- About this task
Each entry needs to be restated exactly as written.

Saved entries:
*-*-*

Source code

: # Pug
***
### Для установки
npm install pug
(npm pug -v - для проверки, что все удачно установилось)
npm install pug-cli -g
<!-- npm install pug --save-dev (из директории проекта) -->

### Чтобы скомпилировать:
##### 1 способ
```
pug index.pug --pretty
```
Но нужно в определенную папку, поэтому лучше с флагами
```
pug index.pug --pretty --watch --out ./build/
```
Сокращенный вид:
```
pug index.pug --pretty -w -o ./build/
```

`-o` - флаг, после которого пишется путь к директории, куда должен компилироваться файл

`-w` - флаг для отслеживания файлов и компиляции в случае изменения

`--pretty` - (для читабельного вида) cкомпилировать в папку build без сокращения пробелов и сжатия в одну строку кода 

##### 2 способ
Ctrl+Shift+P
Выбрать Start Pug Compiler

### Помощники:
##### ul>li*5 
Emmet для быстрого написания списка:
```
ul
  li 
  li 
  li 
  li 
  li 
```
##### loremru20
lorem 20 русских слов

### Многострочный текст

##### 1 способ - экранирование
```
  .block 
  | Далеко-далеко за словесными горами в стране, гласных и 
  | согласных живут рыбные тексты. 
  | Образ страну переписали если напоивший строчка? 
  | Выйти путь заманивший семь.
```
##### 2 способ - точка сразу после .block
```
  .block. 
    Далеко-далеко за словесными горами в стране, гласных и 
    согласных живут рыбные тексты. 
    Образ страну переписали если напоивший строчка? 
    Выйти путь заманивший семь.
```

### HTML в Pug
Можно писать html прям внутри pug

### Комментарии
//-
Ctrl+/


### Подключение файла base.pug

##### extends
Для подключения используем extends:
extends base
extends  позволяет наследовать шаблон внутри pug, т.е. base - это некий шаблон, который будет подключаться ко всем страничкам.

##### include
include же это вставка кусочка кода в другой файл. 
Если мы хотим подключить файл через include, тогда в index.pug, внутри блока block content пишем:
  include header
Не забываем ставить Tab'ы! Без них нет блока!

*-*-*

- Task result
Source code

: # Pug
***
### Для установки
npm install pug
(npm pug -v - для проверки, что все удачно установилось)
npm install pug-cli -g
<!-- npm install pug --save-dev (из директории проекта) -->

### Чтобы скомпилировать:
##### 1 способ
```
pug index.pug --pretty
```
Но нужно в определенную папку, поэтому лучше с флагами
```
pug index.pug --pretty --watch --out ./build/
```
Сокращенный вид:
```
pug index.pug --pretty -w -o ./build/
```

`-o` - флаг, после которого пишется путь к директории, куда должен компилироваться файл

`-w` - флаг для отслеживания файлов и компиляции в случае изменения

`--pretty` - (для читабельного вида) cкомпилировать в папку build без сокращения пробелов и сжатия в одну строку кода 

##### 2 способ
Ctrl+Shift+P
Выбрать Start Pug Compiler

### Помощники:
##### ul>li*5 
Emmet для быстрого написания списка:
```
ul
  li 
  li 
  li 
  li 
  li 
```
##### loremru20
lorem 20 русских слов

### Многострочный текст

##### 1 способ - экранирование
```
  .block 
  | Далеко-далеко за словесными горами в стране, гласных и 
  | согласных живут рыбные тексты. 
  | Образ страну переписали если напоивший строчка? 
  | Выйти путь заманивший семь.
```
##### 2 способ - точка сразу после .block
```
  .block. 
    Далеко-далеко за словесными горами в стране, гласных и 
    согласных живут рыбные тексты. 
    Образ страну переписали если напоивший строчка? 
    Выйти путь заманивший семь.
```

### HTML в Pug
Можно писать html прям внутри pug

### Комментарии
//-
Ctrl+/


### Подключение файла base.pug

##### extends
Для подключения используем extends:
extends base
extends  позволяет наследовать шаблон внутри pug, т.е. base - это некий шаблон, который будет подключаться ко всем страничкам.

##### include
include же это вставка кусочка кода в другой файл. 
Если мы хотим подключить файл через include, тогда в index.pug, внутри блока block content пишем:
  include header
Не забываем ставить Tab'ы! Без них нет блока!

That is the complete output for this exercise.